フラット化したコミュニケーションの先にあるもの


ここ十年の間に、コミュニケーションツールは目覚ましい発達をとげた。今や携帯電話は一人一台の時代になっているし、インターネットの発達とブロードバンド化の波により、今では世界中のあらゆる人と低コストでコミュニケーションがとれる時代だ。


それにより、マイナーな趣味をもっている人同士でも、ネット等を通じて気軽にコミュニティを形成できる事になったのは良い事だと思う。私の趣味の一つであるボードゲームも、ネットコミュニティのおかげで、気軽に情報交換が可能になったり、近くに対戦相手がいなくても、ネット対戦で気軽に遊ぶ事ができる様になった。


しかし、良い事ばかりでは無い。気軽にコミュニケーションできる分、気軽にやめる事もできてしまう。例えば、ネットの将棋対戦を例にとって考えてみると、形成が不利になったと見るや、無言でゲームを止めてしまう人も多い。こんな事は、フェイストゥフェイスではありえない事である。はっきり言って対戦相手に失礼きわまりない。しかし、ネットの世界では暗黙の了解としてまかり通っている。


また、携帯電話の中には、たくさんのメル友のアドレスが記録されている人も多いだろう。電車の中で携帯メールを打っている人もいまや当たり前の光景。遠方の友達とも、気軽にメールでコミュニケーションをとる事ができるのは便利な事である。


しかし、メル友が沢山いるからと言って、自分は人間関係が広い等と勘違いするのは早計である。確かに「知り合い」と言う程度の人は多くなったかもしれない。しかし、自分が本当に困った時に相談できる様な深い「友人」は昔よりも少なくなっているのではないだろうか。

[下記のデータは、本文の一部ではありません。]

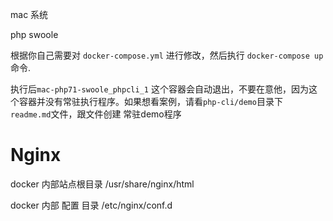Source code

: 
mac 系统

php swoole

根据你自己需要对 `docker-compose.yml` 进行修改，然后执行 `docker-compose up` 命令.

执行后`mac-php71-swoole_phpcli_1` 这个容器会自动退出，不要在意他，因为这个容器并没有常驻执行程序。如果想看案例，请看`php-cli/demo`目录下 `readme.md`文件，跟文件创建 常驻demo程序



# Nginx

 docker 内部站点根目录  /usr/share/nginx/html

 docker 内部 配置 目录  /etc/nginx/conf.d
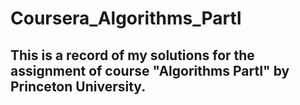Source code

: # Coursera_Algorithms_PartI
## This is a record of my solutions for the assignment of course "Algorithms PartI" by Princeton University.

私自身、人間関係の希薄化をひしひしと感じている。メールやSNSでお互いの近況報告をしても、実際に会って話をするという機会はむしろ減ってきている。この事は非常に危険な事だ。面と向かって話をしてこそ、深い話もできるし、相手の悩みや感情の機微も感じる事ができる。メールではやはり限界がある。コミュニケーションは、量よりも質が大切だと思う。この質を高める努力もしておかないと、いざと言う時、ものすごく孤独を感じる事になるに違いない。